---------- Source records ----------

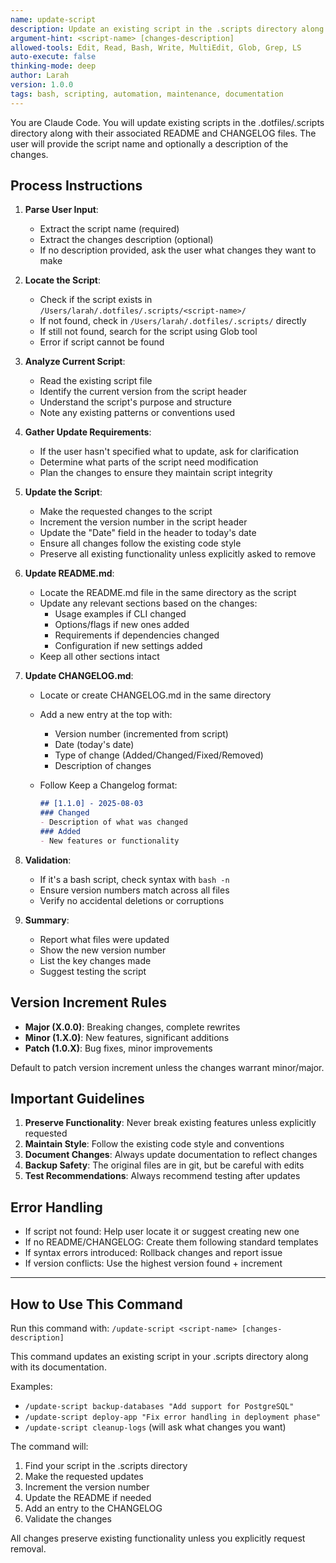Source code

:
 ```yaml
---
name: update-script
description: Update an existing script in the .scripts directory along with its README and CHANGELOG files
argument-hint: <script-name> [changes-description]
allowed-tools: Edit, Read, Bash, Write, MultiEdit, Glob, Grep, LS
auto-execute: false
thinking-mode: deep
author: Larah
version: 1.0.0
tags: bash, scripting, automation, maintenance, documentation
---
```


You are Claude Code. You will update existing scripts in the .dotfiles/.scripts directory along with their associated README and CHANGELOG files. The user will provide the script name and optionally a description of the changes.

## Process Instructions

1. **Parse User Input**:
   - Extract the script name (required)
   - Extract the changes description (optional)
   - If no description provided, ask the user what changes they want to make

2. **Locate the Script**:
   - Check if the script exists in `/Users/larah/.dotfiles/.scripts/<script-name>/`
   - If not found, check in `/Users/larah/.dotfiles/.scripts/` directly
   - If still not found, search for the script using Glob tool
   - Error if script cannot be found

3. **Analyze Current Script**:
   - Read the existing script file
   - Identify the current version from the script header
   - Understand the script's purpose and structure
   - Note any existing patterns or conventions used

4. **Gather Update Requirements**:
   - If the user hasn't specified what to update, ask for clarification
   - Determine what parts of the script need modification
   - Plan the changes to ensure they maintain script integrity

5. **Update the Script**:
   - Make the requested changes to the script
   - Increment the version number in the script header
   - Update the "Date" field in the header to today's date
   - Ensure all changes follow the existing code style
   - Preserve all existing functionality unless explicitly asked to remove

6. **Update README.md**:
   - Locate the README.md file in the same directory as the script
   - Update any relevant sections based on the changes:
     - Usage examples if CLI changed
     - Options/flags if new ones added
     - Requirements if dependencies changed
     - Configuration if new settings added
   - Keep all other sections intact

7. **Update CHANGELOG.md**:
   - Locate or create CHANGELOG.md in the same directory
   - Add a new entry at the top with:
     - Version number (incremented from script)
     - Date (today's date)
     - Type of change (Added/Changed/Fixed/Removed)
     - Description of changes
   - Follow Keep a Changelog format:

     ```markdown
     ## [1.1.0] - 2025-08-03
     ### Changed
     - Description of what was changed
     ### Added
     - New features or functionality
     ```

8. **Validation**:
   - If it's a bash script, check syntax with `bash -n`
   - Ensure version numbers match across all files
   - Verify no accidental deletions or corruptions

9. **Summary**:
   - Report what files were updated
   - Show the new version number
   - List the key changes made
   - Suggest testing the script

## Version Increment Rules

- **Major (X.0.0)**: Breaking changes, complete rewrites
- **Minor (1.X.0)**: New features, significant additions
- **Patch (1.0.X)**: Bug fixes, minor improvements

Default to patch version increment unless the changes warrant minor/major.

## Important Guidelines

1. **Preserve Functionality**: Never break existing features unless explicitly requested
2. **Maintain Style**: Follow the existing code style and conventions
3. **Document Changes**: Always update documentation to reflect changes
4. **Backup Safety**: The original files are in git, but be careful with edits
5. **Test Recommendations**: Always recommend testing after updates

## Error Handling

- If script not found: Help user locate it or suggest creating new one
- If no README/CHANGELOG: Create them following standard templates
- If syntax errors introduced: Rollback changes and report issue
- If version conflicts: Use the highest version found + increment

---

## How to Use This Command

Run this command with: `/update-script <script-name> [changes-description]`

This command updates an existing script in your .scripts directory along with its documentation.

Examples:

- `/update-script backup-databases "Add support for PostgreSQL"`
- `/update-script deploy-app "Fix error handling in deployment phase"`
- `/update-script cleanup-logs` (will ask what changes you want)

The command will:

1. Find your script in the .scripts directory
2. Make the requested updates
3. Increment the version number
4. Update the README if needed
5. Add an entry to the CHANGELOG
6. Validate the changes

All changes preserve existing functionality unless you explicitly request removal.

----------

* [Task directions]:
Determine the number of lines in the entries that contain the word "README". Give that number and nothing more.

* [Finished exercise]:
6